## Try it:
Each line below that carries the string "singleton" must appear in the answer.
___
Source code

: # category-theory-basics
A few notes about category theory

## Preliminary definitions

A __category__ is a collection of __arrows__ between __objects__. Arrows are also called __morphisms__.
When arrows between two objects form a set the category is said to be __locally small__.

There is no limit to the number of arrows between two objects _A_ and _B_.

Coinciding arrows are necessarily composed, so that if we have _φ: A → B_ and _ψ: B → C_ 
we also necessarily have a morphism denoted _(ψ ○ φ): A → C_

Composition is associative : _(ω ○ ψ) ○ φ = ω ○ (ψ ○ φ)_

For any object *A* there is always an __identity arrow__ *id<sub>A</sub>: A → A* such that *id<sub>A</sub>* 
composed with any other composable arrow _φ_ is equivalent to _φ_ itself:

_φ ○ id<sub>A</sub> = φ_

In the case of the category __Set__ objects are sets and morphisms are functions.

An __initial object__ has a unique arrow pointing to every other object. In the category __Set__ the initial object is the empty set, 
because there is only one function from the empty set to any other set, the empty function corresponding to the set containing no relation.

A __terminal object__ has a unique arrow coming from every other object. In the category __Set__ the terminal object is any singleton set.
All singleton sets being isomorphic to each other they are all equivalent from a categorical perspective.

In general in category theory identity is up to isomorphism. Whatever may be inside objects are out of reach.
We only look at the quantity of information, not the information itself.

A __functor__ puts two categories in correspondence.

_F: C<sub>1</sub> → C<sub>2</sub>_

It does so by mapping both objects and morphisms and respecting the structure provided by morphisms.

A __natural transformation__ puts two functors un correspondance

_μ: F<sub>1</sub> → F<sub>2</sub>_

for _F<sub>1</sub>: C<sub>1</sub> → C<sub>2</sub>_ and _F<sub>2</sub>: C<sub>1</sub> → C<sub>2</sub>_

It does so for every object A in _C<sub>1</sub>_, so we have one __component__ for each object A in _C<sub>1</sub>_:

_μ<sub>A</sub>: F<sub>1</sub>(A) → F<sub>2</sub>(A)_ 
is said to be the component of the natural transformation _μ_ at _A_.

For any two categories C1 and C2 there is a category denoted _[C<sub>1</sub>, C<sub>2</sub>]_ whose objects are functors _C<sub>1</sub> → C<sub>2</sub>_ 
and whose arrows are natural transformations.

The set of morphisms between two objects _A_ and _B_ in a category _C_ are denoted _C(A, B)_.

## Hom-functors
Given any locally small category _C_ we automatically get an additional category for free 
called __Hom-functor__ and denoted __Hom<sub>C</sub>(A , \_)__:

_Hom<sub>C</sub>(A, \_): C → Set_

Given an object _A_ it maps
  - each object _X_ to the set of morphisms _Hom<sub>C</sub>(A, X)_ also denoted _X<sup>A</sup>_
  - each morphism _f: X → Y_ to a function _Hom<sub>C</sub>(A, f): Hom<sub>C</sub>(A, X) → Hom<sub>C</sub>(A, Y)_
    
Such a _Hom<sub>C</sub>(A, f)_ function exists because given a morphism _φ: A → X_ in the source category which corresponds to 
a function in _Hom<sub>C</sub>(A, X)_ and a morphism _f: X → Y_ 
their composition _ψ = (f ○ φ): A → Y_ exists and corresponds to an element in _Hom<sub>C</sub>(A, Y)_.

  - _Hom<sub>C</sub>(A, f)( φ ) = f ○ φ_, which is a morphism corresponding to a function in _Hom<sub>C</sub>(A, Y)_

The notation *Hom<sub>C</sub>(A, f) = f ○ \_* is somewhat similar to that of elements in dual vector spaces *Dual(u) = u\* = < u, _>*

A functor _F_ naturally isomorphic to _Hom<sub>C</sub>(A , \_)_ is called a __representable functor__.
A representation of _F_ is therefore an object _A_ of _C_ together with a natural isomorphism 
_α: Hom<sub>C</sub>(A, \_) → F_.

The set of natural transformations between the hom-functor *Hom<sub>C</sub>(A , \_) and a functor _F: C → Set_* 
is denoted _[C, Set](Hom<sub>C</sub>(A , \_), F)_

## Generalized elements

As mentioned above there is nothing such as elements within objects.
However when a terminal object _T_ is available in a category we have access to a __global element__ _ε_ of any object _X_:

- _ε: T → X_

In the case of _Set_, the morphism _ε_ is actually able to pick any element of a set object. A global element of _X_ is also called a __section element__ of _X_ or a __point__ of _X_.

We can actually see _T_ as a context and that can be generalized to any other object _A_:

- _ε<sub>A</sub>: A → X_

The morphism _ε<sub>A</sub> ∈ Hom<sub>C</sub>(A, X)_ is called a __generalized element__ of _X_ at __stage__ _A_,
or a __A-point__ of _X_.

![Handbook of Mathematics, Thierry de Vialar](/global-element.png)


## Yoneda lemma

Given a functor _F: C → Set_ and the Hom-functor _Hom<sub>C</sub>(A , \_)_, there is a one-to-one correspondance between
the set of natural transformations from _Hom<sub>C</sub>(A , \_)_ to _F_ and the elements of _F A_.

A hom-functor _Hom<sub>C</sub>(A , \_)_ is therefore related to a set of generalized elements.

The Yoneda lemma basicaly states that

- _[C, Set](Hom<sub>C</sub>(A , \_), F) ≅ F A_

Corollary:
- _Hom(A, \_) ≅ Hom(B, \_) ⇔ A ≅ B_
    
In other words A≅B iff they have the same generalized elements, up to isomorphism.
___
## Answer space:
A __terminal object__ has a unique arrow coming from every other object. In the category __Set__ the terminal object is any singleton set.
All singleton sets being isomorphic to each other they are all equivalent from a categorical perspective.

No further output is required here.